Exhibit 9(a)
FORM OF MANAGEMENT AGREEMENT
LANDMARK FUNDS I
CitiSelect(SM) Folio 100
MANAGEMENT AGREEMENT, dated as of ______________ ___, 1997, by and between
Landmark Funds I, a Massachusetts trust (the "Trust"), and Citibank, N.A., a
national banking association ("Citibank" or the "Adviser").
W I T N E S S E T H:
WHEREAS, the Trust engages in business as an open-end management
investment company and is registered as such under the Investment Company Act of
1940, as amended (collectively with the rules and regulations promulgated
thereunder, the "1940 Act"), and
WHEREAS, the Trust wishes to engage Citibank to provide certain investment
advisory and administrative services for the series of the Trust designated as
CitiSelect(SM) Folio 100 (the "Fund"), and Citibank is willing to provide such
investment advisory and administrative services for the Fund on the terms and
conditions hereinafter set forth.
NOW, THEREFORE, in consideration of the mutual covenants and agreements of
the parties hereto as herein set forth, the parties covenant and agree as
follows:
1. Duties of Citibank. Subject to the direction and control of the
Board of Trustees of the Trust, Citibank shall perform such administrative and
management services as may from time to time be reasonably requested by the
Trust, which shall include without limitation: (a) providing office space,
equipment and clerical personnel necessary for maintaining the organization of
the Trust and for performing the administrative and management functions herein
set forth; (b) supervising the overall administration of the Trust, including
negotiation of contracts and fees with and the monitoring of performance and
xxxxxxxx of the Trust's transfer agent, shareholder servicing agents, custodian
and other independent contractors or agents; (c) preparing and, if applicable,
filing all documents required for compliance by the Trust with applicable laws
and regulations, including registration statements, prospectuses and statements
of additional information, semi-annual and annual reports to shareholders, proxy
statements and tax returns; (d) preparation of agendas and supporting documents
for and minutes of meetings of Trustees, committees of Trustees and
shareholders; and (e) arranging for maintenance of books and records of the
Trust.
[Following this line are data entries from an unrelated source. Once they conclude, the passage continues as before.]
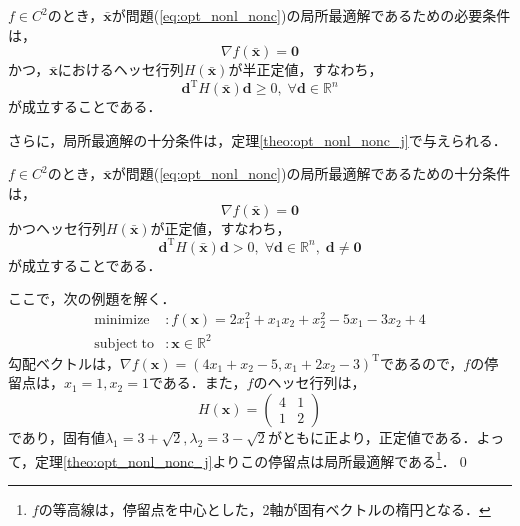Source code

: \documentclass{jsreport}
\begin{document}
\begin{theo}\label{theo:opt_nonl_nonc_h_2}
  $f \in C^2$のとき，$\bar{\bm{x}}$が問題(\ref{eq:opt_nonl_nonc})の局所最適解であるための必要条件は，
  \begin{equation}
    \nabla f(\bar{\bm{x}}) = \bm{0} \nonumber
  \end{equation}
  かつ，$\bar{\bm{x}}$におけるヘッセ行列$H(\bar{\bm{x}})$が半正定値，すなわち，
  \begin{equation}
    \bm{d}^{\mathrm{T}} H(\bar{\bm{x}}) \bm{d} \geq 0, \; \forall \bm{d} \in \mathbb{R}^n \nonumber
  \end{equation}
  が成立することである．
\end{theo}

さらに，局所最適解の十分条件は，定理\ref{theo:opt_nonl_nonc_j}で与えられる．
\begin{theo}\label{theo:opt_nonl_nonc_j}
  $f \in C^2$のとき，$\bar{\bm{x}}$が問題(\ref{eq:opt_nonl_nonc})の局所最適解であるための十分条件は，
  \begin{equation}
    \nabla f(\bar{\bm{x}}) = \bm{0} \nonumber
  \end{equation}
  かつヘッセ行列$H(\bar{\bm{x}})$が正定値，すなわち，
  \begin{equation}
    \bm{d}^{\mathrm{T}} H(\bar{\bm{x}}) \bm{d} > 0, \; \forall \bm{d} \in \mathbb{R}^n, \; \bm{d} \neq \bm{0} \nonumber
  \end{equation}
  が成立することである．
\end{theo}

ここで，次の例題を解く．
\begin{align}\label{eq:opt_nonl_nonc}
  \mathrm{minimize} &: f(\bm{x}) = 2x_1^2 + x_1 x_2 + x_2^2 - 5x_1 - 3x_2 + 4 \nonumber\\
  \mathrm{subject \; to} &: \bm{x} \in \mathbb{R}^2 \nonumber
\end{align}
勾配ベクトルは，$\nabla f(\bm{x}) = (4x_1 + x_2 - 5, x_1 + 2x_2 - 3)^{\mathrm{T}}$であるので，$f$の停留点は，$x_1 = 1, x_2 = 1$である．また，$f$のヘッセ行列は，
\begin{equation}
  H(\bm{x}) = \left(
  \begin{array}{cc}
    4 & 1 \\
    1 & 2
  \end{array}
  \right) \nonumber
\end{equation}
であり，固有値$\lambda_1 = 3 + \sqrt{2}, \lambda_2 = 3 - \sqrt{2}$がともに正より，正定値である．よって，定理\ref{theo:opt_nonl_nonc_j}よりこの停留点は局所最適解である\footnote{$f$の等高線は，停留点を中心とした，2軸が固有ベクトルの楕円となる．}．\qed
\end{document}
Notwithstanding the foregoing, Citibank shall not be deemed to have
assumed any duties with respect to, and shall not be responsible for, the
distribution of shares of beneficial interest in the Fund, nor shall Citibank be
deemed to have assumed or have any responsibility with respect to functions
specifically assumed by any transfer agent, Fund accounting agent, custodian or
shareholder servicing agent of the Trust or the Fund. In providing
administrative and management services as set forth herein, Citibank may, at its
own expense, employ one or more subadministrators; provided that Citibank shall
remain fully responsible for the performance of all administrative and
management duties set forth herein and shall supervise the activities of each
subadministrator.
2. Allocation of Charges and Expenses. Citibank shall furnish at its
own expense all necessary services, facilities and personnel in connection with
its responsibilities under Section 1 above. Except as provided in the foregoing
sentence, it is understood that the Trust will pay from the assets of the Fund
all of its own expenses allocable to the Fund including, without limitation,
organization costs of the Fund; compensation of Trustees who are not "interested
persons" of the Trust; governmental fees; interest charges; loan commitment
fees; taxes; membership dues in industry associations allocable to the Trust;
fees and expenses of independent auditors, legal counsel and any transfer agent,
distributor, shareholder servicing agent, registrar or dividend disbursing agent
of the Trust; expenses of issuing and redeeming shares of beneficial interest
and servicing shareholder accounts; expenses of preparing, typesetting, printing
and mailing prospectuses, statements of additional information, shareholder
reports, notices, proxy statements and reports to governmental officers and
commissions and to existing shareholders of the Fund; expenses connected with
the execution, recording and settlement of security transactions; insurance
premiums; fees and expenses of the custodian for all services to the Fund,
including safekeeping of funds and securities and maintaining required books and
accounts; expenses of calculating the net asset value of the Fund (including but
not limited to the fees of independent pricing services); expenses of meetings
of the Fund's shareholders; expenses relating to the issuance, registration and
qualification of shares of the Fund; and such non-recurring or extraordinary
expenses as may arise, including those relating to actions, suits or proceedings
to which the Trust on behalf of the Fund may be a party and the legal obligation
which the Trust may have to indemnify its Trustees and officers with respect
thereto.
3. Compensation of Citibank. For the services to be rendered and the
facilities to be provided by Citibank hereunder, the Trust shall pay to Citibank
from the assets of the Fund a management fee computed daily and paid monthly at
an annual rate equal to 0.10% of the Fund's average daily net assets for the
Fund's then-current fiscal year. If Citibank provides services hereunder for
less than the whole of any period specified in this Section 3, the compensation
to Citibank shall be accordingly adjusted and prorated.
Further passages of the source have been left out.